Though AB InBev employs 155,000 people globally, and SABMiller has a workforce of an additional 70,000, for the vast majority of us, the question becomes: How will this affect our beer drinking? The answer, for American beer lovers at least, is probably not much. As the BBC points out, it appears AB InBev’s interest in SAB is based on their African roots. “AB InBev's brands are largely concentrated in the Americas and Europe; SABMiller has about 40 brands in Africa,” BBC writes. “What makes these brands so tasty is the growing African middle class, an army of consumers that all the major brewing companies have been eyeing up in recent years.”

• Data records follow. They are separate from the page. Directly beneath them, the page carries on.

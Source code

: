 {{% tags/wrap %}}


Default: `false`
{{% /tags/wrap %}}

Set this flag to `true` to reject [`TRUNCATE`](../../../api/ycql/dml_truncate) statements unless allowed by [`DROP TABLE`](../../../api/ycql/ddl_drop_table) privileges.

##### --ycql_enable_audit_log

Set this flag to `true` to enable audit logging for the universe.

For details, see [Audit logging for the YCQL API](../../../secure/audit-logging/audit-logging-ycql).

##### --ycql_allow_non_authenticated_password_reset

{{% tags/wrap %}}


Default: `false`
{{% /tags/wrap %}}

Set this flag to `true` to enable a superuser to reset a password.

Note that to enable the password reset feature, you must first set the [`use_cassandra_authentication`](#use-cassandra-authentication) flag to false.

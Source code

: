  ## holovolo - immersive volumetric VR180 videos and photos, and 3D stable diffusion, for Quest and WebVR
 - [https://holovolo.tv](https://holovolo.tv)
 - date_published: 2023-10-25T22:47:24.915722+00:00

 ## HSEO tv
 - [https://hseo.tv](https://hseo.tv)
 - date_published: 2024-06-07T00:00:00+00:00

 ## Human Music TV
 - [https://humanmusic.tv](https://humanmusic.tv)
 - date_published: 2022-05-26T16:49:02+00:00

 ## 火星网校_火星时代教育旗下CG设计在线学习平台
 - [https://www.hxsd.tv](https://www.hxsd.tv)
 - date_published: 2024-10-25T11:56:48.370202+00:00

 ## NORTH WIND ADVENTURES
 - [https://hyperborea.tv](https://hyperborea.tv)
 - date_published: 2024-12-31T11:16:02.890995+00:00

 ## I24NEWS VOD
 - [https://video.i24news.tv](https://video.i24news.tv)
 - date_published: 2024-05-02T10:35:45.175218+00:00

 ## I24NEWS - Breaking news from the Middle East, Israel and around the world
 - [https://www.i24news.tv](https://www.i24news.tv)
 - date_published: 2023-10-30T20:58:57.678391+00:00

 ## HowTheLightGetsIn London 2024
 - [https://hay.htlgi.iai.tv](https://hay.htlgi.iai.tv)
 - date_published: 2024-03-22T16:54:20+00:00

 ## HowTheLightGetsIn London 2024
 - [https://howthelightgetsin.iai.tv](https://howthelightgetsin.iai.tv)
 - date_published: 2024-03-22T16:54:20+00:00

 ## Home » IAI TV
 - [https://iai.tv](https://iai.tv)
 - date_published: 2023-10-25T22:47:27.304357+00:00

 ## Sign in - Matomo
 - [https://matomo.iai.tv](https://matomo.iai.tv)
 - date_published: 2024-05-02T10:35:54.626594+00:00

In America, the biggest issue appears to be keeping the beer market competitive. According to The Wall Street Journal, in the U.S., “Belgium-based AB InBev already has a roughly 45% market share and London-based SABMiller controls a further 25% through its MillerCoors LLC joint venture with Molson Coors Brewing Co.” The fear is that such strong control over the market could result in higher beer prices. For a merger to go through, a newly formed AB InBev-SABMiller would probably have to sell off some of their existing brands—similar to how AB InBev sold off the American rights to beers like Corona when they bought out Grupo Modelo.

But imagine if this to-be-formed brewing giant was able to hold onto all their current brands. Since SABMiller and Molson Coors also collectively own MillerCoors, it would mean that Budweiser, Miller and Coors would all be tied to the same parent company. Hey, if the European Union can form after two World Wars, maybe these guys really can work things out.